The Vietnamese government has taken a firm stance against festivals known for their violence and superstitions, including a pig slaughtering ritual that was described by Animals Asia as a “display of barbaric animal cruelty”.
Vietnamese people are getting ready to ring in the Year of the Rooster on January 28. During the Lunar New Year celebrations, people employ various practices hoping for a prosperous new year. One of them is going to traditional festivals in the belief that they will bring them luck in the New Year.
And culture authorities are determined to make the festive mood during the Lunar New Year a great chance to draw both local and foreign tourists, said Nguyen Ngoc Thien, the minister of Culture, Sports and Tourism.
Vietnamese traditional festivals feature not live music, outdoor games and sometimes ritual animal sacrifices.
The pig slaughtering festival in Bac Ninh Province, about 40 kilometers north of Hanoi, has drawn international criticism and been strongly condemned by local people, with some even calling on the government to ban the festival.
One part of the festival is not for the faint-hearted. A pig is tied by all four legs and forced onto its back. A man then uses a machete to cut the screaming animal in half. Then thousands of festival-goers push forward to smear blood from the pig on their banknotes in the belief that it will bring them good luck and fortune in the new year.
Trinh Thi Thuy, head of a Ministry of Culture department that supervises local festivals, said it has asked local villages to stop organizing such festivals that are offensive to the public.

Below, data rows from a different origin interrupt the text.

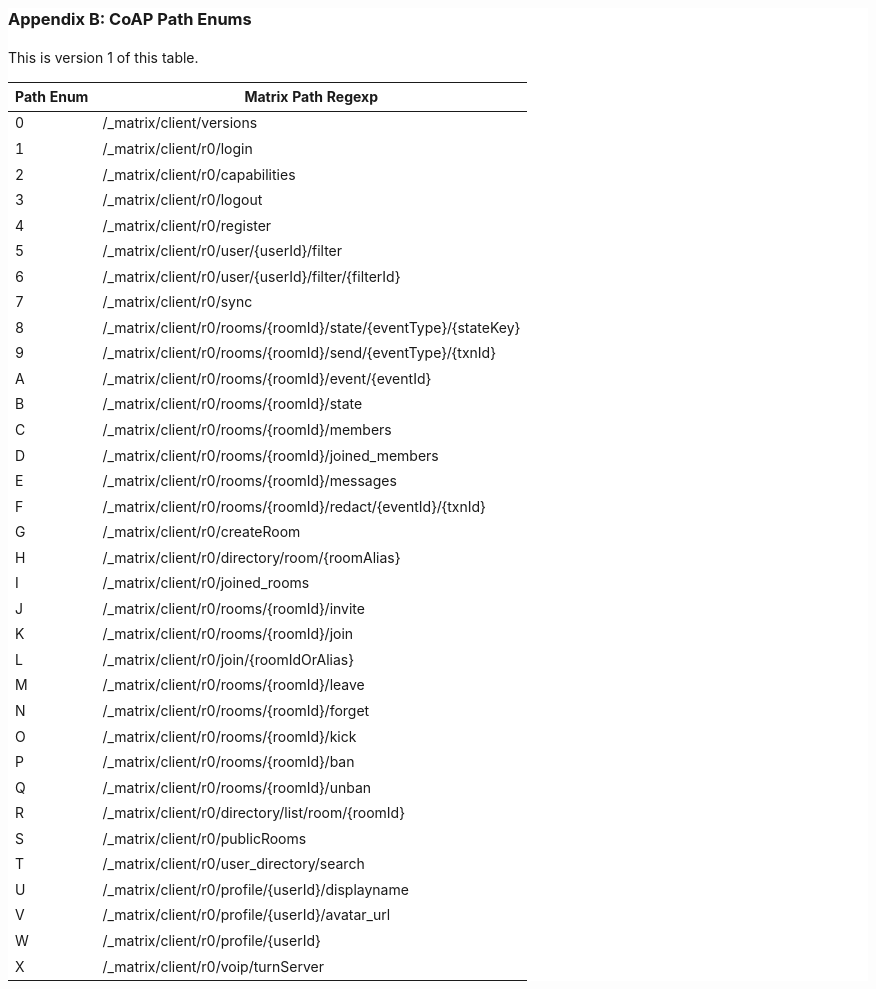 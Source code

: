 ### Appendix B: CoAP Path Enums

This is version 1 of this table.

| Path Enum | Matrix Path Regexp |
|-----------|--------------------|
|0| /_matrix/client/versions|
|1| /_matrix/client/r0/login|
|2| /_matrix/client/r0/capabilities|
|3| /_matrix/client/r0/logout|
|4| /_matrix/client/r0/register|
|5| /_matrix/client/r0/user/{userId}/filter|
|6| /_matrix/client/r0/user/{userId}/filter/{filterId}|
|7| /_matrix/client/r0/sync|
|8| /_matrix/client/r0/rooms/{roomId}/state/{eventType}/{stateKey}|
|9| /_matrix/client/r0/rooms/{roomId}/send/{eventType}/{txnId}|
|A| /_matrix/client/r0/rooms/{roomId}/event/{eventId}|
|B| /_matrix/client/r0/rooms/{roomId}/state|
|C| /_matrix/client/r0/rooms/{roomId}/members|
|D| /_matrix/client/r0/rooms/{roomId}/joined_members|
|E| /_matrix/client/r0/rooms/{roomId}/messages|
|F| /_matrix/client/r0/rooms/{roomId}/redact/{eventId}/{txnId}|
|G| /_matrix/client/r0/createRoom|
|H| /_matrix/client/r0/directory/room/{roomAlias}|
|I| /_matrix/client/r0/joined_rooms|
|J| /_matrix/client/r0/rooms/{roomId}/invite|
|K| /_matrix/client/r0/rooms/{roomId}/join|
|L| /_matrix/client/r0/join/{roomIdOrAlias}|
|M| /_matrix/client/r0/rooms/{roomId}/leave|
|N| /_matrix/client/r0/rooms/{roomId}/forget|
|O| /_matrix/client/r0/rooms/{roomId}/kick|
|P| /_matrix/client/r0/rooms/{roomId}/ban|
|Q| /_matrix/client/r0/rooms/{roomId}/unban|
|R| /_matrix/client/r0/directory/list/room/{roomId}|
|S| /_matrix/client/r0/publicRooms|
|T| /_matrix/client/r0/user_directory/search|
|U| /_matrix/client/r0/profile/{userId}/displayname|
|V| /_matrix/client/r0/profile/{userId}/avatar_url|
|W| /_matrix/client/r0/profile/{userId}|
|X| /_matrix/client/r0/voip/turnServer| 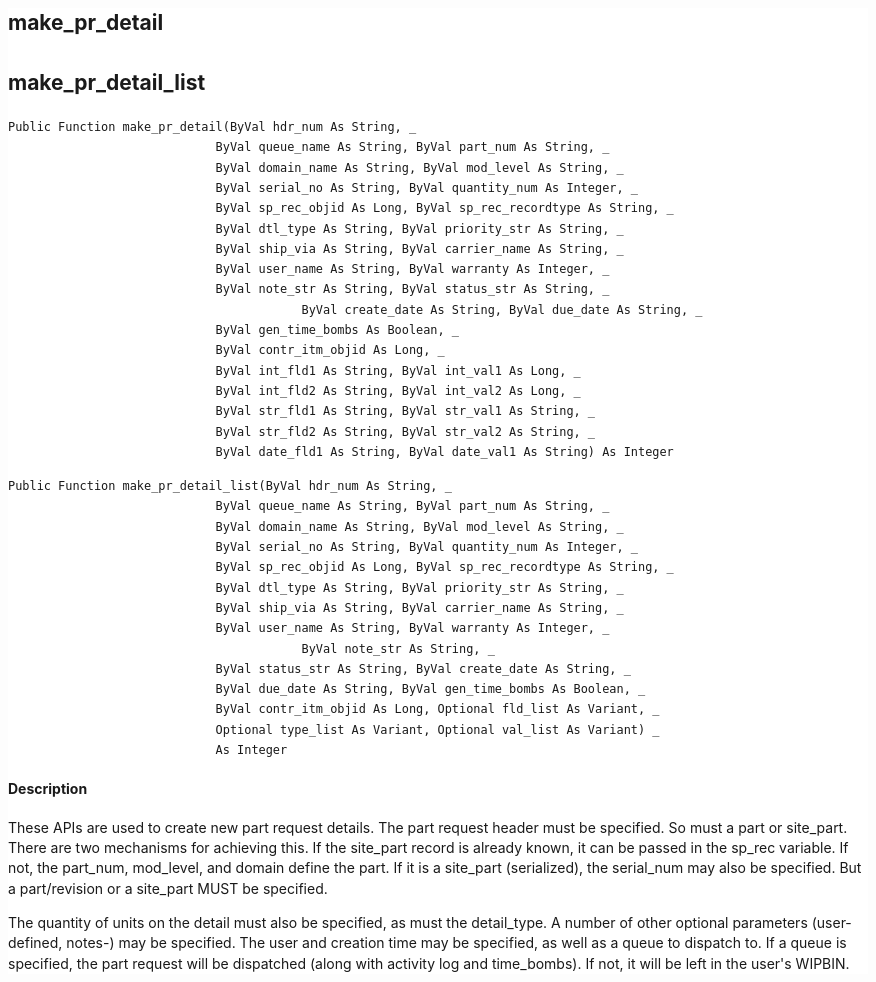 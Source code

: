 make_pr_detail
----------------

make_pr_detail_list
---------------------

```
Public Function make_pr_detail(ByVal hdr_num As String, _
                             ByVal queue_name As String, ByVal part_num As String, _
                             ByVal domain_name As String, ByVal mod_level As String, _
                             ByVal serial_no As String, ByVal quantity_num As Integer, _
                             ByVal sp_rec_objid As Long, ByVal sp_rec_recordtype As String, _
                             ByVal dtl_type As String, ByVal priority_str As String, _
                             ByVal ship_via As String, ByVal carrier_name As String, _
                             ByVal user_name As String, ByVal warranty As Integer, _
                             ByVal note_str As String, ByVal status_str As String, _
  							             ByVal create_date As String, ByVal due_date As String, _
                             ByVal gen_time_bombs As Boolean, _
                             ByVal contr_itm_objid As Long, _
                             ByVal int_fld1 As String, ByVal int_val1 As Long, _
                             ByVal int_fld2 As String, ByVal int_val2 As Long, _
                             ByVal str_fld1 As String, ByVal str_val1 As String, _
                             ByVal str_fld2 As String, ByVal str_val2 As String, _
                             ByVal date_fld1 As String, ByVal date_val1 As String) As Integer
```

```
Public Function make_pr_detail_list(ByVal hdr_num As String, _
                             ByVal queue_name As String, ByVal part_num As String, _
                             ByVal domain_name As String, ByVal mod_level As String, _
                             ByVal serial_no As String, ByVal quantity_num As Integer, _
                             ByVal sp_rec_objid As Long, ByVal sp_rec_recordtype As String, _
                             ByVal dtl_type As String, ByVal priority_str As String, _
                             ByVal ship_via As String, ByVal carrier_name As String, _
                             ByVal user_name As String, ByVal warranty As Integer, _
  							             ByVal note_str As String, _
                             ByVal status_str As String, ByVal create_date As String, _
                             ByVal due_date As String, ByVal gen_time_bombs As Boolean, _
                             ByVal contr_itm_objid As Long, Optional fld_list As Variant, _
                             Optional type_list As Variant, Optional val_list As Variant) _
                             As Integer
```

#### Description

These APIs are used to create new part request details. The part request header must be specified. So must a part or site_part. There are two mechanisms for achieving this. If the site_part record is already known, it can be passed in the sp_rec variable. If not, the part_num, mod_level, and domain define the part. If it is a site_part (serialized), the serial_num may also be specified. But a part/revision or a site_part MUST be specified.

The quantity of units on the detail must also be specified, as must the detail_type. A number of other optional parameters (user-defined, notes-) may be specified. The user and creation time may be specified, as well as a queue to dispatch to. If a queue is specified, the part request will be dispatched (along with activity log and time_bombs). If not, it will be left in the user's WIPBIN.
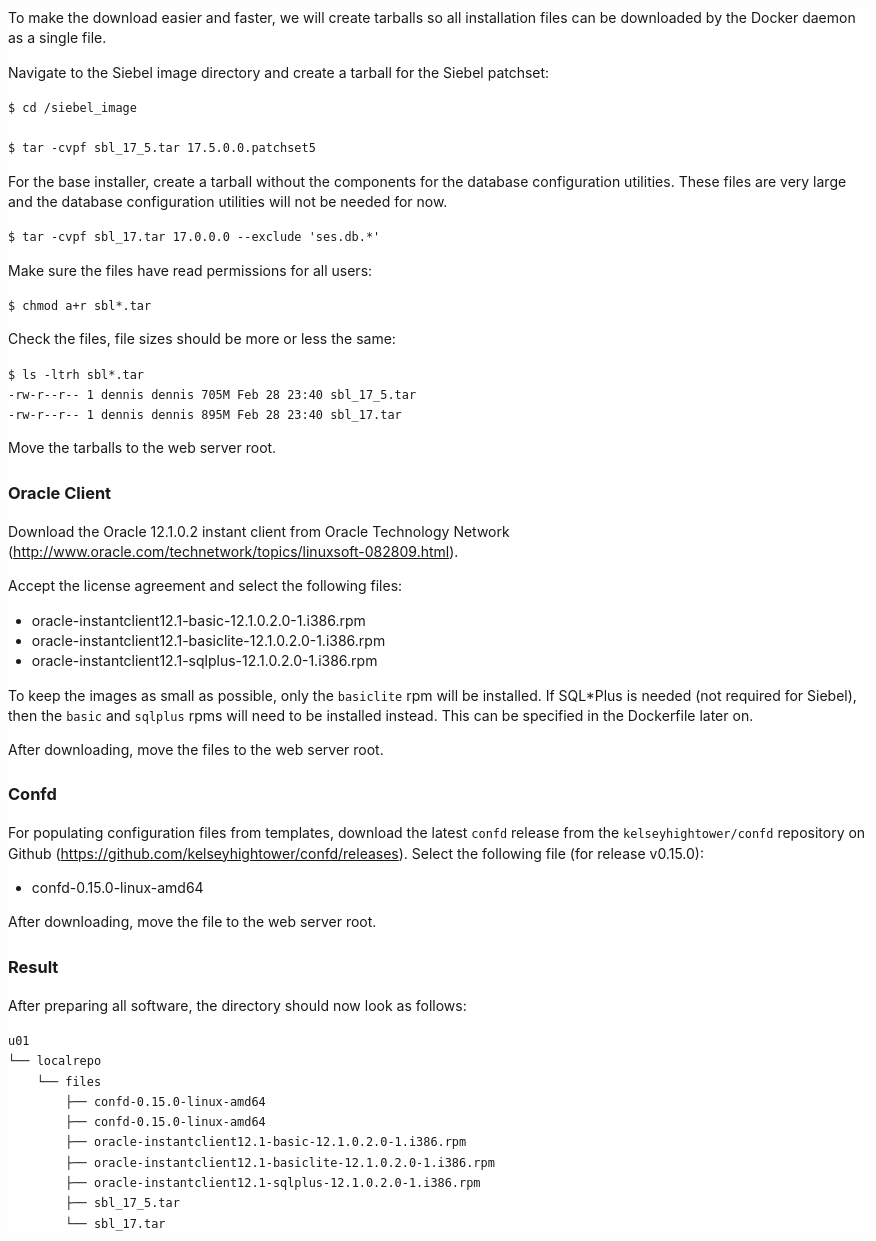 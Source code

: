 To make the download easier and faster, we will create tarballs so all installation files can be downloaded by the Docker daemon as a single file.

Navigate to the Siebel image directory and create a tarball for the Siebel patchset:

    $ cd /siebel_image

    $ tar -cvpf sbl_17_5.tar 17.5.0.0.patchset5

For the base installer, create a tarball without the components for the database configuration utilities. These files are very large and the database configuration utilities will not be needed for now. 

    $ tar -cvpf sbl_17.tar 17.0.0.0 --exclude 'ses.db.*'

Make sure the files have read permissions for all users:

    $ chmod a+r sbl*.tar

Check the files, file sizes should be more or less the same:

    $ ls -ltrh sbl*.tar
    -rw-r--r-- 1 dennis dennis 705M Feb 28 23:40 sbl_17_5.tar
    -rw-r--r-- 1 dennis dennis 895M Feb 28 23:40 sbl_17.tar

Move the tarballs to the web server root.

### Oracle Client

Download the Oracle 12.1.0.2 instant client from Oracle Technology Network (http://www.oracle.com/technetwork/topics/linuxsoft-082809.html).

Accept the license agreement and select the following files:

- oracle-instantclient12.1-basic-12.1.0.2.0-1.i386.rpm
- oracle-instantclient12.1-basiclite-12.1.0.2.0-1.i386.rpm
- oracle-instantclient12.1-sqlplus-12.1.0.2.0-1.i386.rpm

To keep the images as small as possible, only the `basiclite` rpm will be installed. If SQL*Plus is needed (not required for Siebel), then the `basic` and `sqlplus` rpms will need to be installed instead. This can be specified in the Dockerfile later on.

After downloading, move the files to the web server root.

### Confd
For populating configuration files from templates, download the latest `confd` release from the `kelseyhightower/confd` repository on Github (https://github.com/kelseyhightower/confd/releases). Select the following file (for release v0.15.0):

- confd-0.15.0-linux-amd64

After downloading, move the file to the web server root.

### Result
    
After preparing all software, the directory should now look as follows:

    u01
    └── localrepo
        └── files
            ├── confd-0.15.0-linux-amd64
            ├── confd-0.15.0-linux-amd64
            ├── oracle-instantclient12.1-basic-12.1.0.2.0-1.i386.rpm
            ├── oracle-instantclient12.1-basiclite-12.1.0.2.0-1.i386.rpm
            ├── oracle-instantclient12.1-sqlplus-12.1.0.2.0-1.i386.rpm
            ├── sbl_17_5.tar
            └── sbl_17.tar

She also pointed out that some local authorities, despite the government’s disapproval, have still managed to turn traditional buffalo fighting festivals into gambling rackets.
“We’ve asked Hai Phong to prevent its buffalo fighting festival from becoming commercialized,” said Thuy.
Le Van Quang, deputy head of the culture department in the southern province of Binh Phuoc, said local villagers want to keep up the traditions of their ancestors.
He asked the ministry to allow local villagers to retain their traditional festivals providing they are not offensive to the general public or against the law.